Terrible happenings in Jos, Central Nigeria, reported by of Ruth Gledhill, and the NY Times Lede Blog. It’s plain from this Channel 4 News interview that the Archbishop of Jos is a courageous man of faith, struggling to understand, source and respond to barbarity, corruption and chaos:
The problem isn’t an excess of his religion, but the relative helplessness of good and decent men like him, and communities he represents, to restrain what is obviously, as he points out, organised violence. The evil that Genesis warns us lies crouching at the door will out — Europe has its own stories of Bosnian mineshafts full of bodies. However the agony of Africa over the past forty years (Darfur, Burundi, DRC, etc.) and the comparative incomprehension of us all, goes marching on. How long?
3 comments:
This area has suffered violence with both Christians and Muslims instigating it. An earlier story in The Atlantic shows Abp Akinola deep in the incitement to violence unlike those clerics who have tried to be mediators. Episcopal Café commented here in 2008
Thanks Ann for the Nigeria link. I remember Abp Akinola (who doesn't figure in the Atlantic artcle) saying a rather sinister thing a few years ago about Muslims not having a monopoly of violence.
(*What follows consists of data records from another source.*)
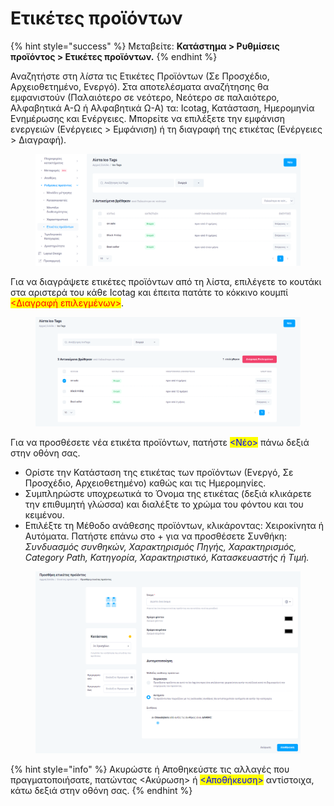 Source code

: # Ετικέτες προϊόντων

{% hint style="success" %}
Μεταβείτε: **Κατάστημα > Ρυθμίσεις προϊόντος > Ετικέτες προϊόντων.**
{% endhint %}

Αναζητήστε στη _λίστα_ τις Ετικέτες Προϊόντων (Σε Προσχέδιο, Αρχειοθετημένο, Ενεργό). Στα αποτελέσματα αναζήτησης θα εμφανιστούν (Παλαιότερο σε νεότερο, Νεότερο σε παλαιότερο, Αλφαβητικά Α-Ω ή Αλφαβητικά Ω-Α) τα: Icotag, Κατάσταση, Ημερομηνία Ενημέρωσης και Ενέργειες. Μπορείτε να επιλέξετε την εμφάνιση ενεργειών (Ενέργειες > Εμφάνιση) ή τη διαγραφή της ετικέτας (Ενέργειες > Διαγραφή).

<figure><img src="../.gitbook/assets/ScreenHunter 36.png" alt=""><figcaption></figcaption></figure>

Για να διαγράψετε ετικέτες προϊόντων από τη λίστα, επιλέγετε το κουτάκι στα αριστερά του κάθε Icotag και έπειτα πατάτε το κόκκινο κουμπί <mark style="color:red;"><Διαγραφή επιλεγμένων></mark>.

<figure><img src="../.gitbook/assets/ScreenHunter 37.png" alt=""><figcaption></figcaption></figure>

Για να προσθέσετε νέα ετικέτα προϊόντων, πατήστε <mark style="color:blue;"><Νέο></mark> πάνω δεξιά στην οθόνη σας.

* Ορίστε την Κατάσταση της ετικέτας των προϊόντων (Ενεργό, Σε Προσχέδιο, Αρχειοθετημένο) καθώς και τις Ημερομηνίες.
* Συμπληρώστε υποχρεωτικά το Όνομα της ετικέτας (δεξιά κλικάρετε την επιθυμητή γλώσσα) και διαλέξτε το χρώμα του φόντου και του κειμένου. &#x20;
* Επιλέξτε τη Μέθοδο ανάθεσης προϊόντων, κλικάροντας: Χειροκίνητα ή Αυτόματα. Πατήστε επάνω στο + για να προσθέσετε Συνθήκη: _Συνδυασμός συνθηκών, Χαρακτηρισμός Πηγής, Χαρακτηρισμός, Category Path, Κατηγορία, Χαρακτηριστικό, Κατασκευαστής ή Τιμή._

<figure><img src="../.gitbook/assets/ScreenHunter 40.png" alt=""><figcaption></figcaption></figure>

{% hint style="info" %}
Ακυρώστε ή Αποθηκεύστε τις αλλαγές που πραγματοποιήσατε, πατώντας <Ακύρωση> ή <mark style="color:blue;"><Αποθήκευση></mark> αντίστοιχα, κάτω δεξιά στην οθόνη σας.
{% endhint %}



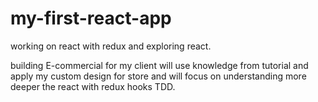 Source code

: # my-first-react-app
working on react with redux and exploring react.

building E-commercial for my client  will use  knowledge from tutorial and apply my  custom design for store  and will focus on understanding more deeper the react with redux hooks  TDD.
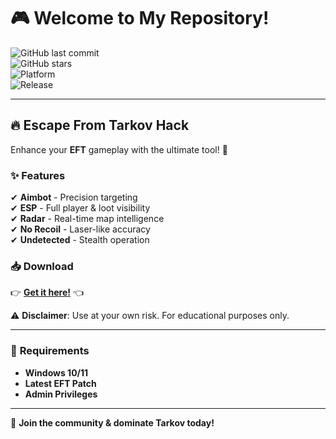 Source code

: # 🎮 Welcome to My Repository!  

![GitHub last commit](https://img.shields.io/github/last-commit/username/repo?color=blue&label=Last%20Update&style=flat-square)  
![GitHub stars](https://img.shields.io/github/stars/username/repo?color=yellow&label=Stars&style=flat-square)  
![Platform](https://img.shields.io/badge/Platform-Windows-0078d7?style=flat-square&logo=windows)  
![Release](https://img.shields.io/badge/Release-2025-orange?style=flat-square)  

---

## 🔥 **Escape From Tarkov Hack**  

Enhance your **EFT** gameplay with the ultimate tool! 🚀  

### ✨ **Features**  
✔ **Aimbot** - Precision targeting  
✔ **ESP** - Full player & loot visibility  
✔ **Radar** - Real-time map intelligence  
✔ **No Recoil** - Laser-like accuracy  
✔ **Undetected** - Stealth operation  

### 📥 **Download**  
👉 **[Get it here!](https://t.me/fedgerwgewrgwerg/2)** 👈  

⚠ **Disclaimer**: Use at your own risk. For educational purposes only.  

---

### 📌 **Requirements**  
- **Windows 10/11**  
- **Latest EFT Patch**  
- **Admin Privileges**  

---

🚀 **Join the community & dominate Tarkov today!** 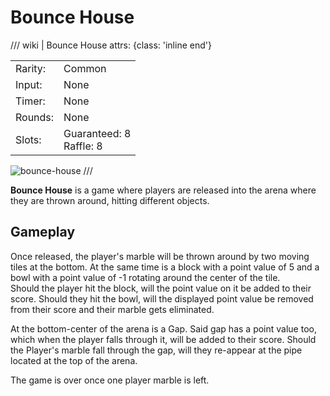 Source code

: # Bounce House

/// wiki | Bounce House
    attrs: {class: 'inline end'}

|         |                               |
|---------|-------------------------------|
| Rarity: | Common                        |
| Input:  | None                          |
| Timer:  | None                          |
| Rounds: | None                          |
| Slots:  | Guaranteed: 8<br>Raffle: 8    |

![bounce-house](../../assets/images/minigames/bounce-house.jpg)
///

**Bounce House** is a game where players are released into the arena where they are thrown around, hitting different objects.

## Gameplay

Once released, the player's marble will be thrown around by two moving tiles at the bottom. At the same time is a block with a point value of 5 and a bowl with a point value of -1 rotating around the center of the tile.  
Should the player hit the block, will the point value on it be added to their score. Should they hit the bowl, will the displayed point value be removed from their score and their marble gets eliminated.

At the bottom-center of the arena is a Gap. Said gap has a point value too, which when the player falls through it, will be added to their score. Should the Player's marble fall through the gap, will they re-appear at the pipe located at the top of the arena.

The game is over once one player marble is left. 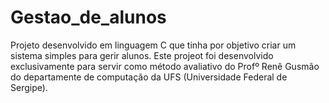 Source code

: # Gestao_de_alunos
Projeto desenvolvido em linguagem C que tinha por objetivo criar um sistema simples para gerir alunos. Este projeot foi desenvolvido exclusivamente para servir como método avaliativo do Profº Renê Gusmão do departamente de computação da UFS (Universidade Federal de Sergipe).
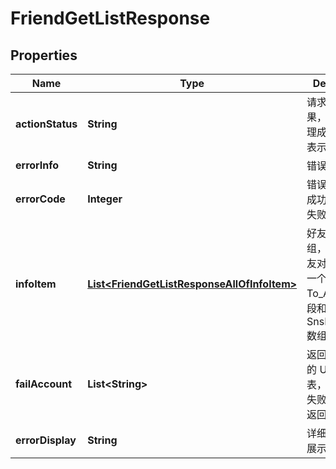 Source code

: 

# FriendGetListResponse


## Properties

| Name | Type | Description | Notes |
|------------ | ------------- | ------------- | -------------|
|**actionStatus** | **String** | 请求处理的结果，OK 表示处理成功，FAIL 表示失败 |  [optional] |
|**errorInfo** | **String** | 错误信息 |  |
|**errorCode** | **Integer** | 错误码，0表示成功，非0表示失败 |  |
|**infoItem** | [**List&lt;FriendGetListResponseAllOfInfoItem&gt;**](FriendGetListResponseAllOfInfoItem.md) | 好友对象数组，每一个好友对象都包含一个 To_Account 字段和一个 SnsProfileItem 数组 |  [optional] |
|**failAccount** | **List&lt;String&gt;** | 返回处理失败的 UserID 列表，仅当存在失败用户时才返回该字段 |  [optional] |
|**errorDisplay** | **String** | 详细的客户端展示信息 |  [optional] |



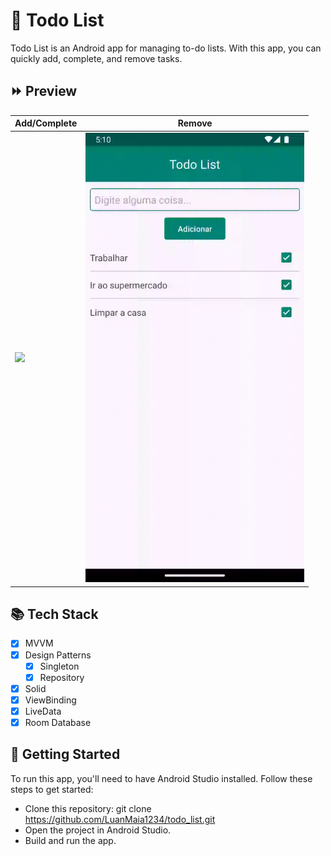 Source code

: # 📝 Todo List

Todo List is an Android app for managing to-do lists. With this app, you can quickly add, complete, and remove tasks.

## ⏩ Preview

Add/Complete  | Remove
------------- | -------------
<img src="https://github.com/LuanMaia1234/todo_list/blob/main/assets/preview/add_check_todo.gif" width="350"/> | <img src="https://github.com/LuanMaia1234/todo_list/blob/main/assets/preview/remove_todo.gif" width="350"/>

## 📚 Tech Stack

- [X] MVVM
- [X] Design Patterns
    - [X] Singleton
    - [X] Repository 
- [X] Solid
- [X] ViewBinding
- [X] LiveData
- [X] Room Database

## 🚀 Getting Started

To run this app, you'll need to have Android Studio installed. Follow these steps to get started:

 - Clone this repository: git clone https://github.com/LuanMaia1234/todo_list.git
 - Open the project in Android Studio.
 - Build and run the app.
The Jos bishop seems more authentic and genuinely puzzled about what is going on. Certainly I'd agree with most of the interviewees in the tlantic article that the root of the probem is corruption, bad governance and tribalism. I suppose the British not allowing missionaries in gave the Muslims a head start, but nw it's 50 years since the British left (longer in fact than they were there!) blaming everything on the British is probably part of the problem not the solution. Until they develop a viable civil society it looks as though there'll be violence aplemty, often lined up along religious fault lines... However note the Abp of Jos's engagement with local Muslims. It plainly isn't all Muslims or all Christians. So who is organizing the violence?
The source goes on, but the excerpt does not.